La struttura delle Perizie è riconducibile alla medesima di un trittico rinascimentale, il cui pannello centrale è il più lungo, e il più largo, così come, nelle tre parti in cui è suddiviso il romanzo, la seconda è quella lunga quasi il doppio delle altre due, e, queste ultime, si riflettono l’una sull’altra come un cerchio che si chiude. Il romanzo si apre con l’affare spagnolo, ovvero la visita in Spagna del Reverendo Gwyon in compagnia della moglie Camilla, ma mentre sono in viaggio la donna viene colpita da un attacco di appendicite acuta, per sventare l’accaduto a bordo si aggira un falso medico, è Frank Sinisterra, il mercante di banconote false che, per fuggire e darsi latitante, ha cambiato identità ed è costretto a intervenire perché a bordo. Nella terza parte, Frank, diventato il signor Yák, prenderà con sé Wyatt, ora Stephen, per liberarsi del senso di colpa, mentre questo ultimo, ormai stufo della falsità del mondo dell’arte, è in viaggio alla ricerca di una autenticità spirituale, ormai impossibile da trovare Il medesimo contesto è lo sfondo delle vicende con cui si apre la terza parte, con le immagini, nuovamente, della Spagna e del mare, mentre nella sezione interna gli avvenimenti principali si svolgono a Parigi e New York.
Altro elemento in comune con la pittura fiamminga è riscontrabile nel disordine del tempo, che non rimanda solamente a una sfasatura nella cronologia degli eventi, ma evoca direttamente l’illusione delle tre dimensioni che i pittori fiamminghi riuscivano a imprimere sulle tele, anticipando di diversi secoli le tecniche e le inquadrature più proprie del cinema e della fotografia. Abbandonata l’unità temporale, il lettore si sente come trascinato nella febbrile corsa mentre insegue con l’animo del montaggista le vicende dei suoi personaggi, tra uno scambio di identità, una struttura ridondante che, per essere compresa a pieno, deve analizzata attraverso la lente di ingrandimento della pittura fiamminga del XV secolo. Come nei continui riferimenti agli archi gotici, gli stessi che abbelliscono la composizione, la facciata gotica del Real Monasterio de Nuestra Senora de la Otra Vez, o ancora gli ampi riferimenti agli occhi e alle mani disseminati un po’ ovunque, elementi pittorici ricorrenti rappresentati con innovazione.

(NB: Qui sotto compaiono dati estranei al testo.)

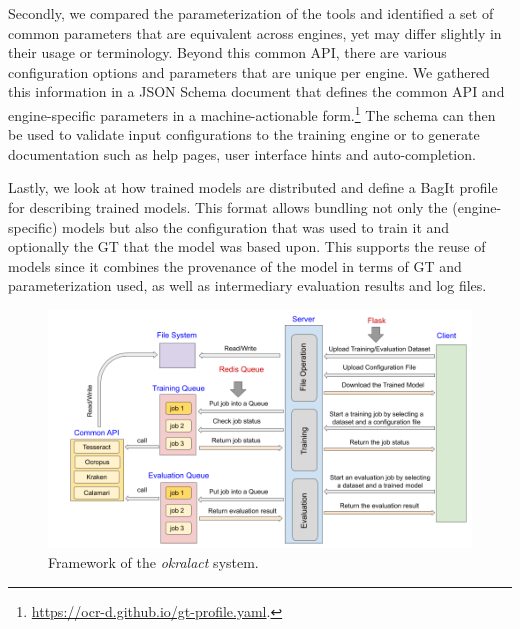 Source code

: \documentclass[conference]{IEEEtran}
\begin{document}
Secondly, we compared the parameterization of the tools and
identified a set of common parameters that are equivalent across
engines, yet may differ slightly in their usage or terminology.
Beyond this common API, there are various configuration options and
parameters that are unique per engine. We gathered this information
in a JSON Schema document that defines the common API and
engine-specific parameters in a machine-actionable
form.\footnote{\url{https://ocr-d.github.io/gt-profile.yaml}.} The
schema can then be used to validate input configurations to the
training engine or to generate documentation such as help pages,
user interface hints and auto-completion.

Lastly, we look at how trained models are distributed and
define a BagIt \cite{kunze2018bagit} profile for describing trained models. 
This format allows bundling not only the (engine-specific) models but
also the configuration that was used to train it and optionally the
GT that the model was based upon. This supports the reuse of models 
since it combines the provenance of the model in terms of GT and 
parameterization used, as well as  intermediary evaluation results and 
log files.


\begin{figure}[ht!]
    \begin{center}
        \includegraphics[width=1\linewidth]{Figures/Framework.png}
    \end{center}
    \caption{Framework of the \textit{okralact} system.}
    \label{fig:framework}
\end{figure}
\end{document}
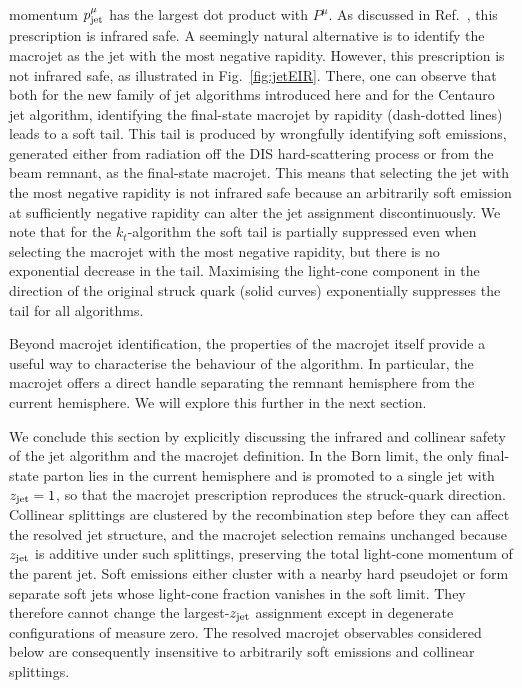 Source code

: momentum $p_{\rm jet}^{\mu}$ has the largest dot product with
$P^\mu$. As discussed in Ref.~\cite{vanBeekveld:2023chs}, this
prescription is infrared safe.
%
A seemingly natural alternative is to identify the macrojet as the jet
with the most negative rapidity.
%
However, this prescription is not infrared safe, as illustrated in Fig.~\ref{fig:jetEIR}. 
%
There, one can observe that both for the new family
of jet algorithms introduced here and for the Centauro jet algorithm, identifying the
final-state macrojet by rapidity (dash-dotted lines) leads to a soft tail. 
%
This tail is produced by wrongfully identifying soft emissions, generated either from radiation off the
DIS hard-scattering process or from the beam remnant, as the final-state macrojet. 
%
This means that selecting the jet with the most negative rapidity is not infrared safe because an arbitrarily soft emission at sufficiently negative rapidity can alter the jet assignment discontinuously. 
%
We note that for the $k_t$-algorithm the
soft tail is partially suppressed even when selecting the macrojet with the
most negative rapidity, but there is no exponential decrease in the tail.
%
Maximising the light-cone component in the direction of the 
original struck quark (solid curves) exponentially suppresses the tail for all
algorithms.

Beyond macrojet identification, the properties of the macrojet itself provide a useful way
to characterise the behaviour of the algorithm.
%
In particular, the macrojet offers a 
direct handle separating the remnant hemisphere from the current hemisphere.
%
We will explore this further in the next section.

We conclude this section by explicitly discussing the infrared and
collinear safety of the jet algorithm and the macrojet definition. In
the Born limit, the only final-state parton lies in the current
hemisphere and is promoted to a single jet with $z_{\rm jet}=1$, so
that the macrojet prescription reproduces the struck-quark
direction. Collinear splittings are clustered by the recombination
step before they can affect the resolved jet structure, and the
macrojet selection remains unchanged because $z_{\rm jet}$ is additive
under such splittings, preserving the total light-cone momentum of the
parent jet. Soft emissions either cluster with a nearby hard pseudojet
or form separate soft jets whose light-cone fraction vanishes in the
soft limit. They therefore cannot change the largest-$z_{\rm jet}$
assignment except in degenerate configurations of measure zero. The
resolved macrojet observables considered below are consequently
insensitive to arbitrarily soft emissions and collinear splittings.

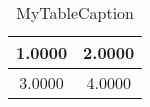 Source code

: \documentclass[a4paper,10pt]{article}
\begin{document}
\begin{table}
\centering
\begin{tabular}{cc}
\toprule
1.0000 & 2.0000 \\
\midrule
3.0000 & 4.0000 \\
\bottomrule
\end{tabular}
\caption{MyTableCaption}
\label{table:MyTableLabel}
\end{table}
\end{document}
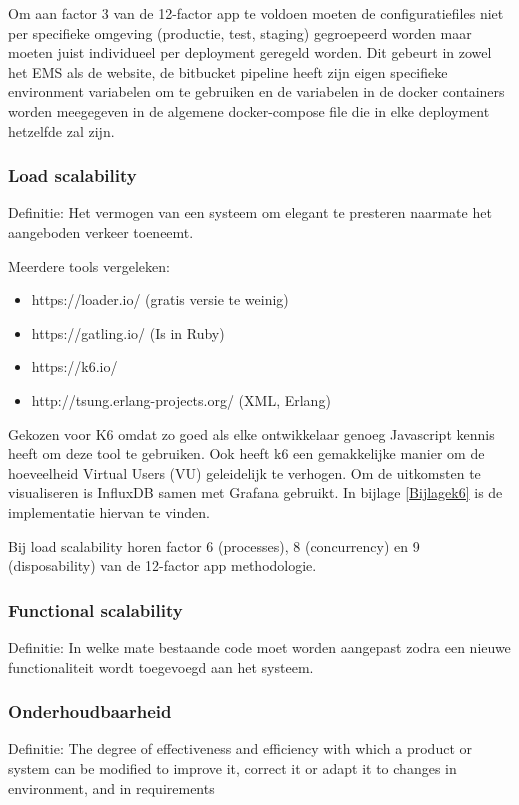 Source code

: Om aan factor 3 van de 12-factor app te voldoen moeten de configuratiefiles niet per specifieke omgeving (productie, test, staging) gegroepeerd worden maar moeten juist individueel per deployment geregeld worden. Dit gebeurt in zowel het EMS als de website, de bitbucket pipeline heeft zijn eigen specifieke environment variabelen om te gebruiken en de variabelen in de docker containers worden meegegeven in de algemene docker-compose file die in elke deployment hetzelfde zal zijn.

\subsubsection{Load scalability}
Definitie: Het vermogen van een systeem om elegant te presteren naarmate het aangeboden verkeer toeneemt.

Meerdere tools vergeleken:
\begin{itemize}
	\item https://loader.io/ (gratis versie te weinig)
	\item https://gatling.io/ (Is in Ruby)
	\item https://k6.io/
	\item http://tsung.erlang-projects.org/ (XML, Erlang)
\end{itemize}

Gekozen voor K6 omdat zo goed als elke ontwikkelaar genoeg Javascript kennis heeft om deze tool te gebruiken. Ook heeft k6 een gemakkelijke manier om de hoeveelheid Virtual Users (VU) geleidelijk te verhogen. Om de uitkomsten te visualiseren is InfluxDB samen met Grafana gebruikt. In bijlage \ref{Bijlagek6} is de implementatie hiervan te vinden.

Bij load scalability horen factor 6 (processes), 8 (concurrency) en 9 (disposability) van de 12-factor app methodologie.

\subsubsection{Functional scalability}
Definitie: In welke mate bestaande code moet worden aangepast zodra een nieuwe functionaliteit wordt toegevoegd aan het systeem.

\subsubsection{Onderhoudbaarheid}
Definitie: The degree of effectiveness and efficiency with which a product or system can be modified to improve it, correct it or adapt it to changes in environment, and in requirements


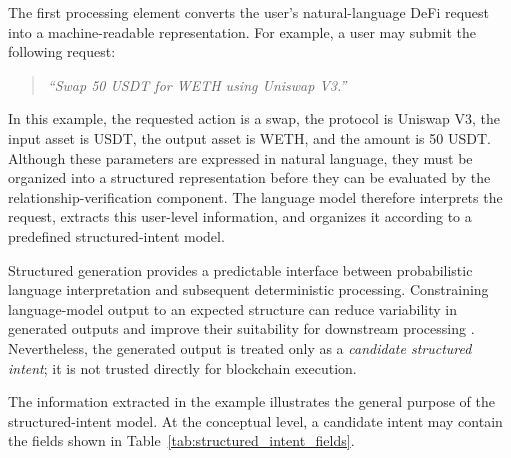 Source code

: The first processing element converts the user's natural-language DeFi request
into a machine-readable representation. For example, a user may submit the
following request:

\begin{quote}
\textit{``Swap 50 USDT for WETH using Uniswap V3.''}
\end{quote}

In this example, the requested action is a swap, the protocol is Uniswap V3,
the input asset is USDT, the output asset is WETH, and the amount is 50 USDT.
Although these parameters are expressed in natural language, they must be
organized into a structured representation before they can be evaluated by
the relationship-verification component. The language model therefore
interprets the request, extracts this user-level information, and organizes
it according to a predefined structured-intent model.

Structured generation provides a predictable interface between probabilistic
language interpretation and subsequent deterministic processing. Constraining
language-model output to an expected structure can reduce variability in
generated outputs and improve their suitability for downstream processing
\cite{geng2023grammar}. Nevertheless, the generated output is treated only as
a \textit{candidate structured intent}; it is not trusted directly for
blockchain execution.

The information extracted in the example illustrates the general purpose of
the structured-intent model. At the conceptual level, a candidate intent may
contain the fields shown in Table~\ref{tab:structured_intent_fields}.





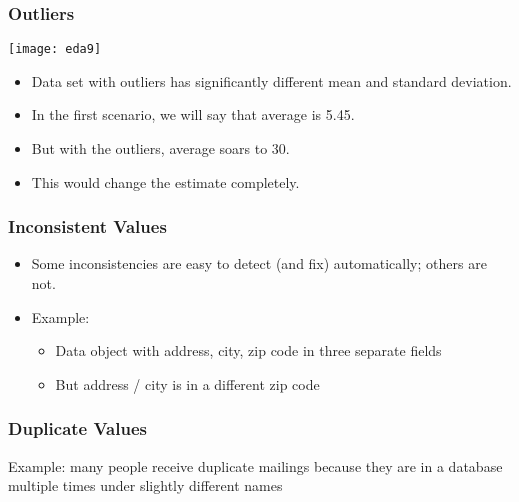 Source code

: \begin{frame}[fragile] \frametitle{Outliers}
\begin{center}
\texttt{[image: eda9]}
\end{center}

\begin{itemize}
\item Data set with outliers has significantly different mean and standard deviation. 
\item In the first scenario, we will say that average is 5.45. 
\item But with the outliers, average soars to 30. 
\item This would change the estimate completely. 
\end{itemize}
\end{frame}



\begin{frame}[fragile] \frametitle{Inconsistent Values}
\begin{itemize}
\item Some inconsistencies are easy to detect (and fix) automatically; others are not.
\item Example:
	\begin{itemize}
	\item Data object with address, city, zip code in three separate fields
	\item But address / city is in a different zip code
	\end{itemize}
\end{itemize}
\end{frame}


\begin{frame}[fragile] \frametitle{Duplicate Values}
Example: many people receive duplicate mailings because they are in a database multiple times under slightly different names

\end{frame}


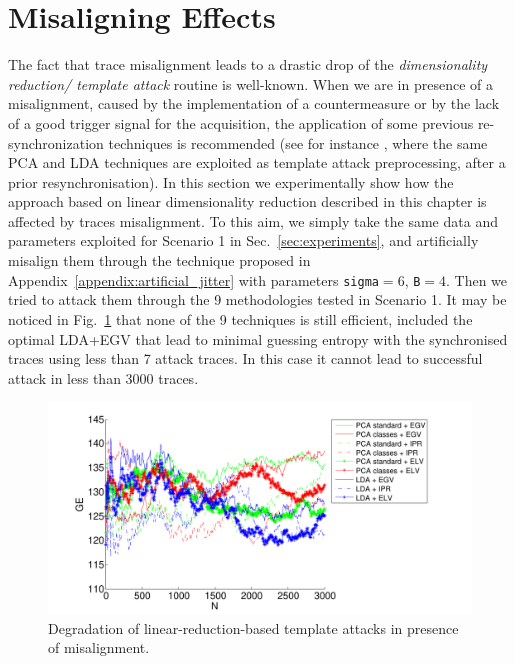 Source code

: \section{Misaligning Effects}\label{sec:misalignment}
The fact that trace misalignment leads to a drastic drop of the \emph{dimensionality reduction/ template attack} routine is well-known. When we are in presence of a misalignment, caused by the implementation of a countermeasure or  by the lack of a good trigger signal for the acquisition, the application of some previous re-synchronization techniques is recommended (see for instance \cite{choudary2014template}, where the same PCA and LDA techniques are exploited as template attack preprocessing, after a prior resynchronisation). In this section we experimentally show how the approach based on linear dimensionality reduction described in this chapter is affected by traces misalignment. To this aim, we simply take the same data and parameters exploited for Scenario 1 in Sec.~\ref{sec:experiments}, and artificially misalign them through the technique proposed in Appendix~\ref{appendix:artificial_jitter} with parameters \texttt{sigma}$= 6$, \texttt{B}$= 4$. Then we tried to attack them through the 9 methodologies tested in Scenario 1. It may be noticed in Fig.~\ref{fig:PCA_LDA_misalignment} that none of the 9 techniques is still efficient, included the optimal LDA+EGV that lead to minimal guessing entropy with the synchronised traces using less than 7 attack traces. In this case it cannot lead to successful attack in less than 3000 traces.
\begin{figure}
\includegraphics[width=\textwidth]{../Figures/desynchro_results_PCA_LDA.pdf} 
\caption{Degradation of linear-reduction-based template attacks in presence of misalignment.}\label{fig:PCA_LDA_misalignment}
\end{figure} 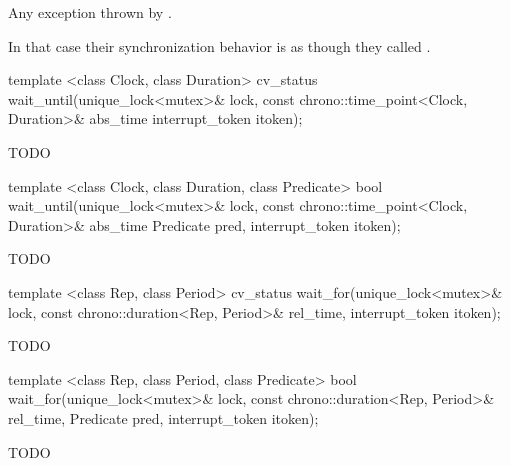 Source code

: {\begin{itemdescr}
  \throws Any exception thrown by .

  \pnum\sync In that case their synchronization behavior is as though they called .
\end{itemdescr}

\begin{itemdecl}
template <class Clock, class Duration>
  cv_status wait_until(unique_lock<mutex>& lock,
                       const chrono::time_point<Clock, Duration>& abs_time
                       interrupt_token itoken);
\end{itemdecl}
\begin{itemdescr}
 \pnum\effects TODO
\end{itemdescr}

\begin{itemdecl}
template <class Clock, class Duration, class Predicate>
  bool wait_until(unique_lock<mutex>& lock,
                  const chrono::time_point<Clock, Duration>& abs_time
                  Predicate pred,
                  interrupt_token itoken);
\end{itemdecl}
\begin{itemdescr}
 \pnum\effects TODO
\end{itemdescr}



%
\begin{itemdecl}
template <class Rep, class Period>
  cv_status wait_for(unique_lock<mutex>& lock,
                     const chrono::duration<Rep, Period>& rel_time,
                     interrupt_token itoken);
\end{itemdecl}
\begin{itemdescr}
 \pnum\effects TODO
\end{itemdescr}

\begin{itemdecl}
template <class Rep, class Period, class Predicate>
  bool wait_for(unique_lock<mutex>& lock,
                const chrono::duration<Rep, Period>& rel_time,
                Predicate pred,
                interrupt_token itoken);
\end{itemdecl}
\begin{itemdescr}
 \pnum\effects TODO
\end{itemdescr}

}%

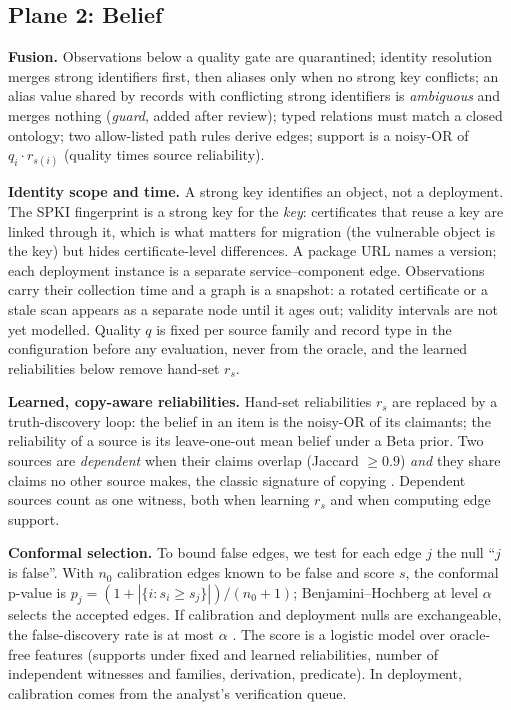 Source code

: \documentclass[a4paper,twoside]{article}
\begin{document}
\subsection{Plane 2: Belief}
\textbf{Fusion.} Observations below a quality gate are quarantined; identity resolution merges strong identifiers first, then aliases only when no strong key conflicts; an alias value shared by records with conflicting strong identifiers is \emph{ambiguous} and merges nothing (\emph{guard}, added after review); typed relations must match a closed ontology; two allow-listed path rules derive edges; support is a noisy-OR of $q_i \cdot r_{s(i)}$ (quality times source reliability).

\textbf{Identity scope and time.} A strong key identifies an object, not a deployment. The SPKI fingerprint is a strong key for the \emph{key}: certificates that reuse a key are linked through it, which is what matters for migration (the vulnerable object is the key) but hides certificate-level differences. A package URL names a version; each deployment instance is a separate service--component edge. Observations carry their collection time and a graph is a snapshot: a rotated certificate or a stale scan appears as a separate node until it ages out; validity intervals are not yet modelled. Quality $q$ is fixed per source family and record type in the configuration before any evaluation, never from the oracle, and the learned reliabilities below remove hand-set $r_s$.

\textbf{Learned, copy-aware reliabilities.} Hand-set reliabilities $r_s$ are replaced by a truth-discovery loop: the belief in an item is the noisy-OR of its claimants; the reliability of a source is its leave-one-out mean belief under a Beta prior. Two sources are \emph{dependent} when their claims overlap (Jaccard $\ge 0.9$) \emph{and} they share claims no other source makes, the classic signature of copying \cite{wang2026depenbaye}. Dependent sources count as one witness, both when learning $r_s$ and when computing edge support.

\textbf{Conformal selection.} To bound false edges, we test for each edge $j$ the null ``$j$ is false''. With $n_0$ calibration edges known to be false and score $s$, the conformal p-value is $p_j = (1+|\{i: s_i \ge s_j\}|)/(n_0+1)$; Benjamini--Hochberg \cite{benjamini1995fdr} at level $\alpha$ selects the accepted edges. If calibration and deployment nulls are exchangeable, the false-discovery rate is at most $\alpha$ \cite{bates2023conformal}. The score is a logistic model over oracle-free features (supports under fixed and learned reliabilities, number of independent witnesses and families, derivation, predicate). In deployment, calibration comes from the analyst's verification queue.
\end{document}
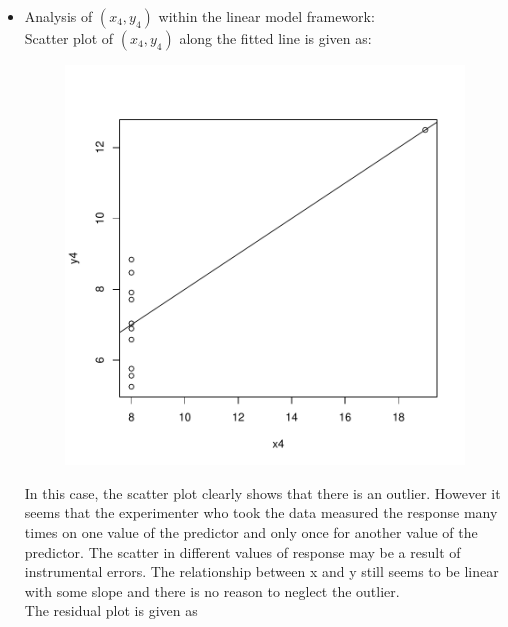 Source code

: \documentclass[12pt]{article}
\begin{document}
\begin{itemize}
\item Analysis of $(x_4, y_4)$ within the linear model framework:\\
Scatter plot of $(x_4, y_4)$ along the fitted line is given as:
\begin{figure}[H]
\includegraphics{HW6-028}
\end{figure}
In this case, the scatter plot clearly shows that there is an outlier. However it seems that the experimenter who took the data measured the response many times on one value of the predictor and only once for another value of the predictor. The scatter in different values of response may be a result of instrumental errors. The relationship between x and y still seems to be linear with some slope and there is no reason to neglect the outlier.\\
\clearpage
The residual plot is given as
\begin{figure}[H]

\end{figure}
\end{itemize}
\end{document}
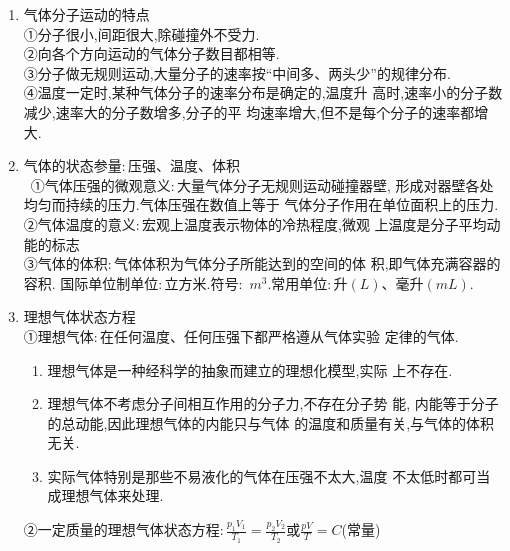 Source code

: \begin{enumerate}
\renewcommand{\labelenumii}{(\arabic{enumii})}

\item 
气体分子运动的特点\\
①分子很小,间距很大,除碰撞外不受力.\\
②向各个方向运动的气体分子数目都相等.\\
③分子做无规则运动,大量分子的速率按“中间多、两头少”的规律分布.\\
④温度一定时,某种气体分子的速率分布是确定的,温度升
高时,速率小的分子数减少,速率大的分子数增多,分子的平
均速率增大,但不是每个分子的速率都增大.

\item 
气体的状态参量$ : $压强、温度、体积\\\
①气体压强的微观意义$ : $大量气体分子无规则运动碰撞器壁,
形成对器壁各处均匀而持续的压力.气体压强在数值上等于
气体分子作用在单位面积上的压力.\\
②气体温度的意义$ : $宏观上温度表示物体的冷热程度,微观
上温度是分子平均动能的标志\\
③气体的体积$ : $气体体积为气体分子所能达到的空间的体
积,即气体充满容器的容积. 国际单位制单位$ : $立方米.符号$ : $
$ m^{3} $.常用单位$ : $升$ (L) $、毫升$ (mL) $.

\item 
理想气体状态方程\\
①理想气体$ : $在任何温度、任何压强下都严格遵从气体实验
定律的气体.
\begin{enumerate}
\renewcommand{\labelenumii}{\alph{enumii}.}
\item
理想气体是一种经科学的抽象而建立的理想化模型,实际
上不存在.
\item 
理想气体不考虑分子间相互作用的分子力,不存在分子势
能, 内能等于分子的总动能,因此理想气体的内能只与气体
的温度和质量有关,与气体的体积无关.
\item 
实际气体特别是那些不易液化的气体在压强不太大,温度
不太低时都可当成理想气体来处理.




\end{enumerate}
②一定质量的理想气体状态方程$: \frac { p _ { 1 } V _ { 1 } } { T _ { 1 } } = \frac { p _ { 2 } V _ { 2 } } { T _ { 2 } }$或$\frac { p V } { T } = C$(常量)


\end{enumerate}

Quello che Gaddis cerca di fare, divenendo a distanza, ma riuscendo infine nella sua impresa, è quello di svelare, o rivelare come nella migliore tradizione mitraica, l’ipocrisia su cui si regge la società occidentale, di smascherarne le sovrastrutture – e qui, salta all’occhio un altro dei suoi riferimenti bibliografici, ovvero Il ramo d’oro dell’antropologo James George Frazer: attraverso le religioni, i suoi modelli epistemologici, le strutture sociali, la forma d’arte che, a seconda del tempo, si è conferita, demolendo ogni abbellimento e tornare alla sua essenza, come in un carnevale orgiastico che ricorda l’ebbrezza dionisiaca delle Baccanti, la stessa raccontata da Euripide nella sua celebre tragedia. Le perizie sono il tentativo, attraverso la letteratura, di (ri)trovare e scoprire, se esiste ancora, l’autenticità in un mondo di simulacri e di falsi idoli.